Esta nota apunta a desentrañar esta intrigante cuestión. Pudo haber tenido cualquiera de estos títulos: “Lo que hay debajo de la sábana”, “Por la colectora se llega más rápido”, o “De los punteros a los niños cantores”. Cuando haya terminado de leerla, usted puede optar por el que le parezca más conveniente. Empecemos por los baches.

Cualquier problema municipal es asimilable al del bache, de modo que no es un reduccionismo tomarlo como ejemplo de los asuntos que suelen ocupar a una intendencia. Y todos sabemos por experiencia que sólo hay dos maneras de tapar un bache, bien o mal. Pero como nadie en su sano juicio propondría a sus votantes tapar mal los baches, sólo queda una.

Admitamos que pueden plantearse cuestiones de prioridades: con un presupuesto limitado, ¿tapamos primero los baches o reemplazamos las luminarias? ¿Reparamos las veredas de la zona céntrica o las hacemos en barrios donde nunca las hubo? Bueno, es cierto, sobre esto puede haber dos opiniones, o tres si se quiere. Pero no veinte.

El fenómeno pareciera tener su lado positivo: en el gran Buenos Aires se acabó el “no te metás”. Un desusado interés por la política, a contrapelo de lo que la sociedad evidencia en todo su comportamiento, hace que sean muchos los que quieran “meterse”. Pero la multiplicidad de la oferta, lejos de ser un signo de salud, es prueba de la enfermedad.

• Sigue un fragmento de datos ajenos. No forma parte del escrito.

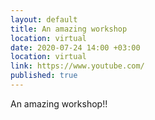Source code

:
 ```yaml
---
layout: default
title: An amazing workshop
location: virtual
date: 2020-07-24 14:00 +03:00
location: virtual 
link: https://www.youtube.com/
published: true
---
```


An amazing workshop!!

La multiplicidad de la oferta, lejos de ser un signo de salud, es prueba de la enfermedad.

En primer lugar, porque la existencia misma de veinte opciones para encarar un asunto simple como el del bache indica que quienes encarnan esas opciones no han podido, no han sabido o no han querido hacer política antes de la elección para consolidar sus propuestas en torno de las dos o tres formas posibles de tapar el bendito bache.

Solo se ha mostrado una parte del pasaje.